A cet égard, une décision peut être citée : dans un arrêt du 22 octobre 2014, la Cour de Cassation a confirmé la condamnation – prononcée par la Cour d’Appel de Bordeaux – d’un salarié ayant appréhendé un grand nombre de fichiers informatiques de son entreprise peu avant de quitter celle-ci pour rejoindre un concurrent, sur le fondement de l’abus de confiance.
Dans cette affaire, la présence d’une charte informatique, ratifiée par le salarié et lui interdisant toute utilisation des données de l’entreprise à des fins personnelles, n’a pas été étrangère à la solution retenue (Cour de Cassation, chambre criminelle, 22 octobre 2014, pourvoi no 13-82630).
Une nécessaire réorganisation des entreprises s’impose-t-elle en réponse aux contraintes réglementaires et risques ?
Oui, sans aucun doute. Sur le plan organisationnel, il est indispensable de mettre en place un processus de pilotage de la sécurité des données, qui implique notamment de :
– Dégager une classification des données à protéger, qui seront ensuite soumises à des restrictions d’accès ou d’usage adapté
– Se doter de moyens de détection des atteintes possibles, ainsi que d’outils permettant de réagir et d’en limiter rapidement les effets préjudiciables
– Nommer un Responsable de la Sécurité des Systèmes d’Informations (« RSSI ») ou équivalent, disposant de moyens humains et financiers adaptés, nouant un partenariat fort avec la direction de l’entreprise
– Mettre en place des processus visant à impliquer le RSSI et ses équipes dans tous nouveaux projets? afin que les éventuels risques soient identifiés et donnent lieu systématiquement à une réponse adaptée.
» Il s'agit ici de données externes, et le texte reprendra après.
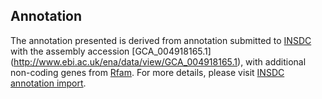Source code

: 
Annotation
----------

The annotation presented is derived from annotation submitted to
[INSDC](http://www.insdc.org) with the assembly accession [GCA\_004918165.1]
(http://www.ebi.ac.uk/ena/data/view/GCA_004918165.1),
with additional non-coding genes from
[Rfam](http://rfam.xfam.org/). For more details, please visit [INSDC
annotation import](http://ensemblgenomes.org/info/data/insdc_annotation).
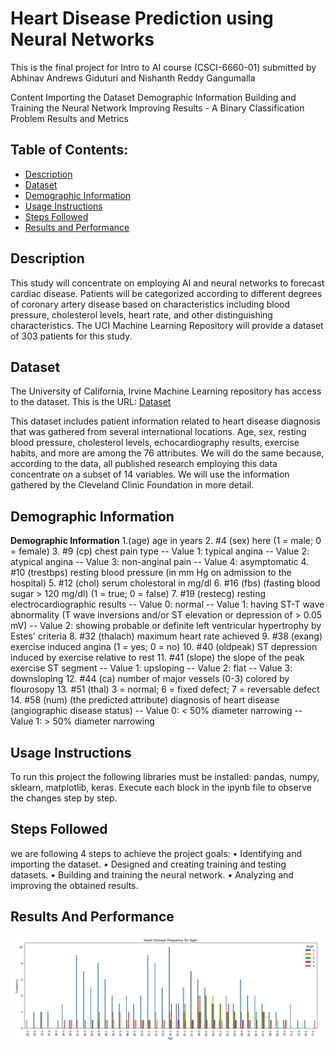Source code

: # Heart Disease Prediction using Neural Networks
This is the final project for Intro to AI course (CSCI-6660-01) submitted by Abhinav Andrews Giduturi and Nishanth Reddy Gangumalla


Content
Importing the Dataset
Demographic Information
Building and Training the Neural Network
Improving Results - A Binary Classification Problem
Results and Metrics

## Table of Contents:
+ [Description](#Description) </br>
+ [Dataset](#Dataset) </br>
+ [Demographic Information](#demographic_information) </br>
+ [Usage Instructions](#Usage_Instructions) </br>
+ [Steps Followed](#Steps_Followed) </br>
+ [Results and Performance](#results) </br>

## <a name="Description"></a> Description
This study will concentrate on employing AI and neural networks to forecast cardiac disease. Patients will be categorized according to different degrees of coronary artery disease based on characteristics including blood pressure, cholesterol levels, heart rate, and other distinguishing characteristics. The UCI Machine Learning Repository will provide a dataset of 303 patients for this study.

## <a name="Dataset"></a> Dataset
The University of California, Irvine Machine Learning repository has access to the dataset. This is the URL:
[Dataset](http://archive.ics.uci.edu/ml/machine-learning-databases/heart-disease/processed.cleveland.data)

This dataset includes patient information related to heart disease diagnosis that was gathered from several international locations. Age, sex, resting blood pressure, cholesterol levels, echocardiography results, exercise habits, and more are among the 76 attributes. We will do the same because, according to the data, all published research employing this data concentrate on a subset of 14 variables. We will use the information gathered by the Cleveland Clinic Foundation in more detail.

## <a name="demographic_information"></a> Demographic Information
**Demographic Information**
1.(age) age in years
2. #4 (sex) here (1 = male; 0 = female)
3. #9 (cp) chest pain type
    -- Value 1: typical angina
    -- Value 2: atypical angina
    -- Value 3: non-anginal pain
    -- Value 4: asymptomatic
4. #10 (trestbps) resting blood pressure (in mm Hg on admission to the hospital)
5. #12 (chol) serum cholestoral in mg/dl
6. #16 (fbs) (fasting blood sugar > 120 mg/dl) (1 = true; 0 = false)
7. #19 (restecg) resting electrocardiographic results
    -- Value 0: normal
    -- Value 1: having ST-T wave abnormality (T wave inversions and/or ST elevation or depression of > 0.05 mV)
    -- Value 2: showing probable or definite left ventricular hypertrophy by Estes' criteria
8. #32 (thalach) maximum heart rate achieved
9. #38 (exang) exercise induced angina (1 = yes; 0 = no)
10. #40 (oldpeak) ST depression induced by exercise relative to rest
11. #41 (slope) the slope of the peak exercise ST segment
    -- Value 1: upsloping
    -- Value 2: flat
    -- Value 3: downsloping
12. #44 (ca) number of major vessels (0-3) colored by flourosopy
13. #51 (thal) 3 = normal; 6 = fixed defect; 7 = reversable defect
14. #58 (num) (the predicted attribute)  diagnosis of heart disease (angiographic disease status)
    -- Value 0: < 50% diameter narrowing
    -- Value 1: > 50% diameter narrowing

## <a name="Usage_Instructions"></a> Usage Instructions
To run this project the following libraries must be installed: pandas, numpy, sklearn, matplotlib, keras.
Execute each block in the ipynb file to observe the changes step by step.

## <a name="Steps_Followed"></a> Steps Followed
we are following 4 steps to achieve the project goals:
•	Identifying and importing the dataset.
•	Designed and creating training and testing datasets.
•	Building and training the neural network.
•	Analyzing and improving the obtained results.

## <a name="Results"></a> Results And Performance
![image](https://github.com/gabhinavndrews/Heart-Disease-Predictor/blob/main/bargraph.jpg)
Il faudra bien entendu, aussi, impliquer le délégué à la protection des données (en anglais « Data Protection Officer », aussi appelé « DPO »). Lorsque l’entreprise sera dans l’obligation d’en désigner un (ce que le RGDP exige lorsque les activités de l’entreprise « consistent en des opérations des traitement qui, du fait de leur nature, de leur portée et/ou de leur finalité, exigent un suivi régulier et systématique à grande échelle des personnes concernées »), pour que celui-ci soit systématiquement associé aux projets mettant en œuvre des traitements de données à caractère personnel et puisse se prononcer sur leur conformité.